╭─ Entries provided
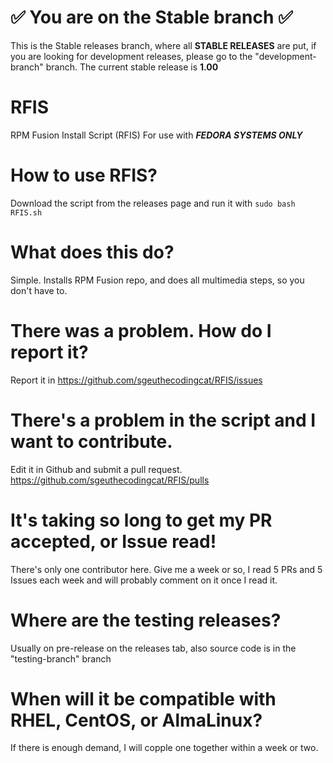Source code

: # ✅ You are on the Stable branch ✅
This is the Stable releases branch, where all **STABLE RELEASES** are put, if you are looking for development releases, please go to the "development-branch" branch. The current stable release is **1.00**

# RFIS
RPM Fusion Install Script (RFIS) 
For use with ***FEDORA SYSTEMS ONLY***

# How to use RFIS?
Download the script from the releases page and run it with ``sudo bash RFIS.sh``

# What does this do?
Simple. Installs RPM Fusion repo, and does all multimedia steps, so you don't have to.

# There was a problem. How do I report it?
Report it in https://github.com/sgeuthecodingcat/RFIS/issues 

# There's a problem in the script and I want to contribute.
Edit it in Github and submit a pull request.
https://github.com/sgeuthecodingcat/RFIS/pulls

# It's taking so long to get my PR accepted, or Issue read!
There's only one contributor here. Give me a week or so, I read 5 PRs and 5 Issues each week and will probably comment on it once I read it.

# Where are the testing releases?
Usually on pre-release on the releases tab, also source code is in the "testing-branch" branch

# When will it be compatible with RHEL, CentOS, or AlmaLinux?
If there is enough demand, I will copple one together within a week or two.
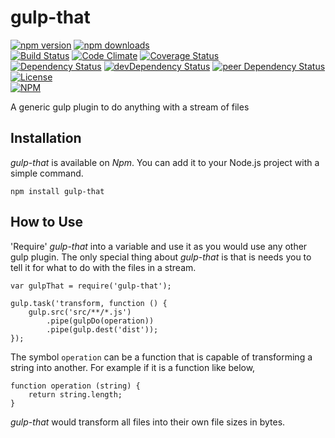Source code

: # gulp-that

[![npm version](https://badge.fury.io/js/gulp-that.svg)](https://badge.fury.io/js/gulp-that)
[![npm downloads](https://img.shields.io/npm/dt/gulp-that.svg)](https://www.npmjs.com/package/gulp-that)  
[![Build Status](https://travis-ci.org/myTerminal/gulp-that.svg?branch=master)](https://travis-ci.org/myTerminal/gulp-that)
[![Code Climate](https://codeclimate.com/github/myTerminal/gulp-that.png)](https://codeclimate.com/github/myTerminal/gulp-that)
[![Coverage Status](https://img.shields.io/coveralls/myTerminal/gulp-that.svg)](https://coveralls.io/r/myTerminal/gulp-that?branch=master)  
[![Dependency Status](https://david-dm.org/myTerminal/gulp-that.svg)](https://david-dm.org/myTerminal/gulp-that)
[![devDependency Status](https://david-dm.org/myTerminal/gulp-that/dev-status.svg)](https://david-dm.org/myTerminal/gulp-that#info=devDependencies)
[![peer Dependency Status](https://david-dm.org/myTerminal/gulp-that/peer-status.svg)](https://david-dm.org/myTerminal/gulp-that#info=peerDependencies)  
[![License](https://img.shields.io/badge/LICENSE-GPL%20v3.0-blue.svg)](https://www.gnu.org/licenses/gpl.html)  
[![NPM](https://nodei.co/npm/gulp-that.png?downloads=true&downloadRank=true&stars=true)](https://nodei.co/npm/gulp-that/)

A generic gulp plugin to do anything with a stream of files

## Installation

*gulp-that* is available on *Npm*. You can add it to your Node.js project with a simple command.

    npm install gulp-that

## How to Use

'Require' *gulp-that* into a variable and use it as you would use any other gulp plugin. The only special thing about *gulp-that* is that is needs you to tell it for what to do with the files in a stream.

    var gulpThat = require('gulp-that');

    gulp.task('transform, function () {
        gulp.src('src/**/*.js')
            .pipe(gulpDo(operation))
            .pipe(gulp.dest('dist'));
    });

The symbol `operation` can be a function that is capable of transforming a string into another. For example if it is a function like below,

    function operation (string) {
        return string.length;
    }

*gulp-that* would transform all files into their own file sizes in bytes.
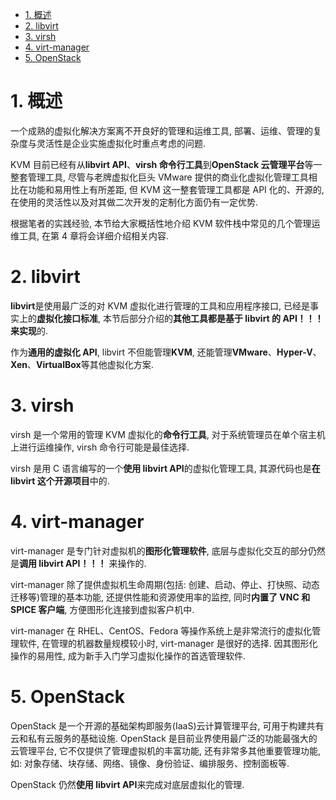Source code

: 
<!-- @import "[TOC]" {cmd="toc" depthFrom=1 depthTo=6 orderedList=false} -->

<!-- code_chunk_output -->

- [1. 概述](#1-概述)
- [2. libvirt](#2-libvirt)
- [3. virsh](#3-virsh)
- [4. virt-manager](#4-virt-manager)
- [5. OpenStack](#5-openstack)

<!-- /code_chunk_output -->

# 1. 概述

一个成熟的虚拟化解决方案离不开良好的管理和运维工具, 部署、运维、管理的复杂度与灵活性是企业实施虚拟化时重点考虑的问题.

KVM 目前已经有从**libvirt API**、**virsh 命令行工具**到**OpenStack 云管理平台**等一整套管理工具, 尽管与老牌虚拟化巨头 VMware 提供的商业化虚拟化管理工具相比在功能和易用性上有所差距, 但 KVM 这一整套管理工具都是 API 化的、开源的, 在使用的灵活性以及对其做二次开发的定制化方面仍有一定优势.

根据笔者的实践经验, 本节给大家概括性地介绍 KVM 软件栈中常见的几个管理运维工具, 在第 4 章将会详细介绍相关内容.

# 2. libvirt

**libvirt**是使用最广泛的对 KVM 虚拟化进行管理的工具和应用程序接口, 已经是事实上的**虚拟化接口标准**, 本节后部分介绍的**其他工具都是基于 libvirt 的 API！！！来实现**的.

作为**通用的虚拟化 API**, libvirt 不但能管理**KVM**, 还能管理**VMware**、**Hyper\-V**、**Xen**、**VirtualBox**等其他虚拟化方案.

# 3. virsh

virsh 是一个常用的管理 KVM 虚拟化的**命令行工具**, 对于系统管理员在单个宿主机上进行运维操作, virsh 命令行可能是最佳选择.

virsh 是用 C 语言编写的一个**使用 libvirt API**的虚拟化管理工具, 其源代码也是**在 libvirt 这个开源项目**中的.

# 4. virt-manager

virt\-manager 是专门针对虚拟机的**图形化管理软件**, 底层与虚拟化交互的部分仍然是**调用 libvirt API！！！** 来操作的.

virt\-manager 除了提供虚拟机生命周期(包括: 创建、启动、停止、打快照、动态迁移等)管理的基本功能, 还提供性能和资源使用率的监控, 同时**内置了 VNC 和 SPICE 客户端**, 方便图形化连接到虚拟客户机中.

virt\-manager 在 RHEL、CentOS、Fedora 等操作系统上是非常流行的虚拟化管理软件, 在管理的机器数量规模较小时, virt\-manager 是很好的选择. 因其图形化操作的易用性, 成为新手入门学习虚拟化操作的首选管理软件.

# 5. OpenStack

OpenStack 是一个开源的基础架构即服务(IaaS)云计算管理平台, 可用于构建共有云和私有云服务的基础设施. OpenStack 是目前业界使用最广泛的功能最强大的云管理平台, 它不仅提供了管理虚拟机的丰富功能, 还有非常多其他重要管理功能, 如: 对象存储、块存储、网络、镜像、身份验证、编排服务、控制面板等.

OpenStack 仍然**使用 libvirt API**来完成对底层虚拟化的管理.
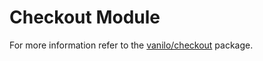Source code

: # Checkout Module

For more information refer to the
[vanilo/checkout](https://github.com/vanilophp/checkout) package.
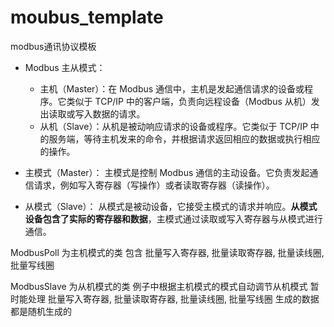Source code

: # moubus_template

modbus通讯协议模板



- Modbus 主从模式：
    - 主机（Master）：在 Modbus 通信中，主机是发起通信请求的设备或程序。它类似于 TCP/IP 中的客户端，负责向远程设备（Modbus 从机）发出读取或写入数据的请求。
    - 从机（Slave）：从机是被动响应请求的设备或程序。它类似于 TCP/IP 中的服务端，等待主机发来的命令，并根据请求返回相应的数据或执行相应的操作。

- 主模式（Master）：
    主模式是控制 Modbus 通信的主动设备。它负责发起通信请求，例如写入寄存器（写操作）或者读取寄存器（读操作）。

- 从模式（Slave）：
    从模式是被动设备，它接受主模式的请求并响应。**从模式设备包含了实际的寄存器和数据**，主模式通过读取或写入寄存器与从模式进行通信。




ModbusPoll 为主机模式的类
    包含 批量写入寄存器, 批量读取寄存器, 批量读线圈, 批量写线圈


ModbusSlave 为从机模式的类
    例子中根据主机模式的模式自动调节从机模式 暂时能处理 批量写入寄存器, 批量读取寄存器, 批量读线圈, 批量写线圈 生成的数据都是随机生成的
    


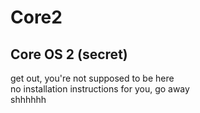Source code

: # Core2
## Core OS 2 (secret)
get out, you're not supposed to be here<br>
no installation instructions for you, go away<br>
shhhhhh
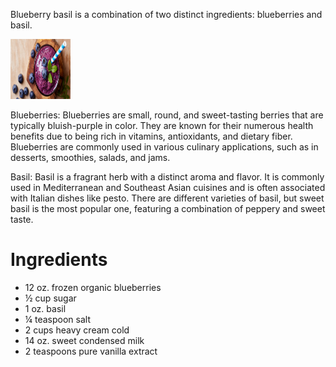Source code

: Blueberry basil is a combination of two distinct ingredients: blueberries and basil.

<img src="./Photos/blueberrybasilphoto.jpg" width="96" height="96">

Blueberries: Blueberries are small, round, and sweet-tasting berries that are typically bluish-purple in color. They are known for their numerous health benefits due to being rich in vitamins, antioxidants, and dietary fiber. Blueberries are commonly used in various culinary applications, such as in desserts, smoothies, salads, and jams.

Basil: Basil is a fragrant herb with a distinct aroma and flavor. It is commonly used in Mediterranean and Southeast Asian cuisines and is often associated with Italian dishes like pesto. There are different varieties of basil, but sweet basil is the most popular one, featuring a combination of peppery and sweet taste.


# Ingredients

- 12 oz. frozen organic blueberries
- ½ cup sugar
- 1 oz. basil
- ¼ teaspoon salt
- 2 cups heavy cream cold
- 14 oz. sweet condensed milk
- 2 teaspoons pure vanilla extract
╰─
| Assignment |
Only the lines from the one with "- 2 cups heavy cream cold" through the final line above belong in the answer, each reproduced word for word.

| Output of the task |
- 2 cups heavy cream cold
- 14 oz. sweet condensed milk
- 2 teaspoons pure vanilla extract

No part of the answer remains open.